**TRY IT**: Locate the line that contains "- Arctic (北冰洋)" in the entries below, then repeat it and every following line through the line that contains "this is fixed.", exactly, and no others.

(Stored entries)
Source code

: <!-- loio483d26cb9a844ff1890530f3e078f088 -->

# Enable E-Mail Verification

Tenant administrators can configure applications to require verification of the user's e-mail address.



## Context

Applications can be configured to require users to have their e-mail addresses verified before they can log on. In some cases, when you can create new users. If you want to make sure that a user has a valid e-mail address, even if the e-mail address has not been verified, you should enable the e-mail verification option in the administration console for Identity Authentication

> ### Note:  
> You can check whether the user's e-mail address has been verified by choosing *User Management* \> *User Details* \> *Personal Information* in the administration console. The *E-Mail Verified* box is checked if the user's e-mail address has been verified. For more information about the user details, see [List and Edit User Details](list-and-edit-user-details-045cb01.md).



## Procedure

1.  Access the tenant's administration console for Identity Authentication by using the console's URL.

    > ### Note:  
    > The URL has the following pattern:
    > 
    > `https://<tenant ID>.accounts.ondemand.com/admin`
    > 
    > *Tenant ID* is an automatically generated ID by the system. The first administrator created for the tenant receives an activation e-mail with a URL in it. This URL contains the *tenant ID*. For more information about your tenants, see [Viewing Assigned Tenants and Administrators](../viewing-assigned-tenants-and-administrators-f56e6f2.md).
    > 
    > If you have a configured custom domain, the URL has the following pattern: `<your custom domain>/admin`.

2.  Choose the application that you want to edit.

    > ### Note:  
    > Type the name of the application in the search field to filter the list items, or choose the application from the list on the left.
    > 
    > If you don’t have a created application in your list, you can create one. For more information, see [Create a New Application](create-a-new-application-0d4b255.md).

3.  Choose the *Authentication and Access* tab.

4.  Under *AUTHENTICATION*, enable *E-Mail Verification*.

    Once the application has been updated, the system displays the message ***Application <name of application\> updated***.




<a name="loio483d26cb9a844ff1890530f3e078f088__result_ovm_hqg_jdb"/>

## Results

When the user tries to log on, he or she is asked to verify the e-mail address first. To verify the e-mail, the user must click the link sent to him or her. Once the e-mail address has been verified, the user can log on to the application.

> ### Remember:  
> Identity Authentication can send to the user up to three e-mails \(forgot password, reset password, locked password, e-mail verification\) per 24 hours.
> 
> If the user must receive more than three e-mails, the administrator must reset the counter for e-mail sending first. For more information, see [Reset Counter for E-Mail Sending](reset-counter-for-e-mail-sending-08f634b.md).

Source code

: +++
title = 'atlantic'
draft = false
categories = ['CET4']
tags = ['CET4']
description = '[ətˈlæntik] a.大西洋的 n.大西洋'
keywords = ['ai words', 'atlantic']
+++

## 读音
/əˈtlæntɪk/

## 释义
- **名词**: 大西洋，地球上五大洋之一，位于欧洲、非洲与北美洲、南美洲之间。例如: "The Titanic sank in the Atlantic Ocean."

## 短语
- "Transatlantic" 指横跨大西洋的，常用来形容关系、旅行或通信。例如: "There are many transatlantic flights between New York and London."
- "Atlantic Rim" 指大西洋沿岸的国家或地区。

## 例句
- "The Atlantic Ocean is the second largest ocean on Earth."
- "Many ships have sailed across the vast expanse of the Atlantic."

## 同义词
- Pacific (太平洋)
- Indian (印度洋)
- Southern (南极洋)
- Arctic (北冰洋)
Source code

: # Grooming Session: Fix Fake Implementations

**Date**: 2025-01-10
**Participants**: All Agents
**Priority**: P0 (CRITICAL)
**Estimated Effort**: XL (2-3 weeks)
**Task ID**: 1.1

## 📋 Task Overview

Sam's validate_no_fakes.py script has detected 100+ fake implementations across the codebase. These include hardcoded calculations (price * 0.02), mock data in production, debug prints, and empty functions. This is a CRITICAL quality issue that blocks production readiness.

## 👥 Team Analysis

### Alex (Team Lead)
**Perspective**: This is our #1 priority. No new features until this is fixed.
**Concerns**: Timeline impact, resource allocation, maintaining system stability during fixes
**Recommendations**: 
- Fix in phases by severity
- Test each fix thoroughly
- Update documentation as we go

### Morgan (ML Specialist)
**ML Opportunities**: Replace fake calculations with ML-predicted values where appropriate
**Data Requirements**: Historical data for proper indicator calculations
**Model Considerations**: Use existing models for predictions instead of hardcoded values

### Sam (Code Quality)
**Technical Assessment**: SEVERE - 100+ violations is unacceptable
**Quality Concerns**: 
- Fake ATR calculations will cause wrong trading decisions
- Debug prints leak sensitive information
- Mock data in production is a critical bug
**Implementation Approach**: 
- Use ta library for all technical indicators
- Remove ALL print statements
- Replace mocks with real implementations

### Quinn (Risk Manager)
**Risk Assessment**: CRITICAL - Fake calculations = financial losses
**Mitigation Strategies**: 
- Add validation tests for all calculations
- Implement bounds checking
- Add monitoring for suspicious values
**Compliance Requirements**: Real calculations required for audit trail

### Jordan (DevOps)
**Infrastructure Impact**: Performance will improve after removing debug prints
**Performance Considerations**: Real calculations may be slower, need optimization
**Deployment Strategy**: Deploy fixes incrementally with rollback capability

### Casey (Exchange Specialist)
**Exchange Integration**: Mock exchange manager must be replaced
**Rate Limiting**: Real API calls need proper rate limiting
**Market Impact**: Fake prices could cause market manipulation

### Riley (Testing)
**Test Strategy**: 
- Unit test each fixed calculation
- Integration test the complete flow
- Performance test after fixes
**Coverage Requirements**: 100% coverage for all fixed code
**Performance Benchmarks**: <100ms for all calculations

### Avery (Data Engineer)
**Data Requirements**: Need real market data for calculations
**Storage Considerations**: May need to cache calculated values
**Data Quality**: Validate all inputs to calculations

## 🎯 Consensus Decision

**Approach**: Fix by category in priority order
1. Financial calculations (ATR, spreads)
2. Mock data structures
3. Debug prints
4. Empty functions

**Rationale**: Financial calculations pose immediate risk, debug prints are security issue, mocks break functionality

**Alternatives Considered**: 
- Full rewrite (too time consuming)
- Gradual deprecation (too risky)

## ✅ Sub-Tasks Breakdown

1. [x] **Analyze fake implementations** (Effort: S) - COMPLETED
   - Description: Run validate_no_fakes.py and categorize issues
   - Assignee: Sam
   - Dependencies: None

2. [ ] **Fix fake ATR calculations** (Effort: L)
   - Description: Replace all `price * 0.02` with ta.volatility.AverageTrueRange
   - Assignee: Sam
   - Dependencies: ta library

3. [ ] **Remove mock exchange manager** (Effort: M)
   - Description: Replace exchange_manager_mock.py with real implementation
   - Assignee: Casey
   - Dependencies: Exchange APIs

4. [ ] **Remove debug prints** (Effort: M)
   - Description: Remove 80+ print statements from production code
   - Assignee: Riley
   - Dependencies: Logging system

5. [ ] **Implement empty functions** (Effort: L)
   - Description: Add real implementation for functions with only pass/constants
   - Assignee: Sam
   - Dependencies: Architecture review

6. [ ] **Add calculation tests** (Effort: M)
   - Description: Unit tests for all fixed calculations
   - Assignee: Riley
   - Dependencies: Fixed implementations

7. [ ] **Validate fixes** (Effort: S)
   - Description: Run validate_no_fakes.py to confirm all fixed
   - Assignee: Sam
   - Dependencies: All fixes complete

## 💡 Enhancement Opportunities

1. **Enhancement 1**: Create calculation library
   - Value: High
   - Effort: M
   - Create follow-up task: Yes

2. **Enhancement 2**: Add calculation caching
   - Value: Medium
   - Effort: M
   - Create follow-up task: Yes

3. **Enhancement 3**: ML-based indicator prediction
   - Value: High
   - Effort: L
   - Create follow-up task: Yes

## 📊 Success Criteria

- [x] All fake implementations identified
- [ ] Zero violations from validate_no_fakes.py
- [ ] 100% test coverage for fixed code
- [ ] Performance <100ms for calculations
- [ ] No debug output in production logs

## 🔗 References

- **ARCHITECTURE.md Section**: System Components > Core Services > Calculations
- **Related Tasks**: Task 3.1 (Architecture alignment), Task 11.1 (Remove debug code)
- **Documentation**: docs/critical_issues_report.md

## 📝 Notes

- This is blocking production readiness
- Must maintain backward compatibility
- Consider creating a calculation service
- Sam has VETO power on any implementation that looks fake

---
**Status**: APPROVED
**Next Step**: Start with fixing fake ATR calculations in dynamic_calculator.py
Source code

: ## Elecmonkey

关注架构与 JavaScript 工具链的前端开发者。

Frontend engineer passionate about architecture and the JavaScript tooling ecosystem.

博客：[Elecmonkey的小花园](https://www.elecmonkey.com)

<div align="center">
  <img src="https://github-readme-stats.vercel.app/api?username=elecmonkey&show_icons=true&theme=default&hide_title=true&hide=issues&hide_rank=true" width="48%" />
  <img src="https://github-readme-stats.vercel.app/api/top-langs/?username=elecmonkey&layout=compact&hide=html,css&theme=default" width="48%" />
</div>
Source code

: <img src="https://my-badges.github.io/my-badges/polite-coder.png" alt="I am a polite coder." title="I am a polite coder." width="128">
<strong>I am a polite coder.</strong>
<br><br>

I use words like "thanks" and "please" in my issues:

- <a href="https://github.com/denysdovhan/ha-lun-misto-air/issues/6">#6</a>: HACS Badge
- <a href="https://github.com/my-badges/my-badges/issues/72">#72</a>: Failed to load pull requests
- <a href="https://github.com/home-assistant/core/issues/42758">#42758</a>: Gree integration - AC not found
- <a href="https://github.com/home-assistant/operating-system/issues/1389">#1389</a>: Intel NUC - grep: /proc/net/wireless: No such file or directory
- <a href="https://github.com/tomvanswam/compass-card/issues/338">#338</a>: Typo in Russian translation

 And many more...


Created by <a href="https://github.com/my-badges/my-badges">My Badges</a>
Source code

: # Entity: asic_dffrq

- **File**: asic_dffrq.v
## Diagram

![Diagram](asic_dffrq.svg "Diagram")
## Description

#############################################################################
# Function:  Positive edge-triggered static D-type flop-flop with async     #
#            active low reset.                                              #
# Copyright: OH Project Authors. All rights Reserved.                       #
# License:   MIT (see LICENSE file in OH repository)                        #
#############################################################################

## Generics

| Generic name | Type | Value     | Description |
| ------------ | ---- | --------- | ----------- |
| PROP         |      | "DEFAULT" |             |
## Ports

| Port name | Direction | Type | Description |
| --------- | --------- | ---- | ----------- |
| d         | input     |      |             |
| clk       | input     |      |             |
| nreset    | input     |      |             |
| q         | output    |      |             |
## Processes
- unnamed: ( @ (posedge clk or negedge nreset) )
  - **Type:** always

**TASK OUTPUT**:
- Arctic (北冰洋)
Source code

: # Grooming Session: Fix Fake Implementations

**Date**: 2025-01-10
**Participants**: All Agents
**Priority**: P0 (CRITICAL)
**Estimated Effort**: XL (2-3 weeks)
**Task ID**: 1.1

## 📋 Task Overview

Sam's validate_no_fakes.py script has detected 100+ fake implementations across the codebase. These include hardcoded calculations (price * 0.02), mock data in production, debug prints, and empty functions. This is a CRITICAL quality issue that blocks production readiness.

## 👥 Team Analysis

### Alex (Team Lead)
**Perspective**: This is our #1 priority. No new features until this is fixed.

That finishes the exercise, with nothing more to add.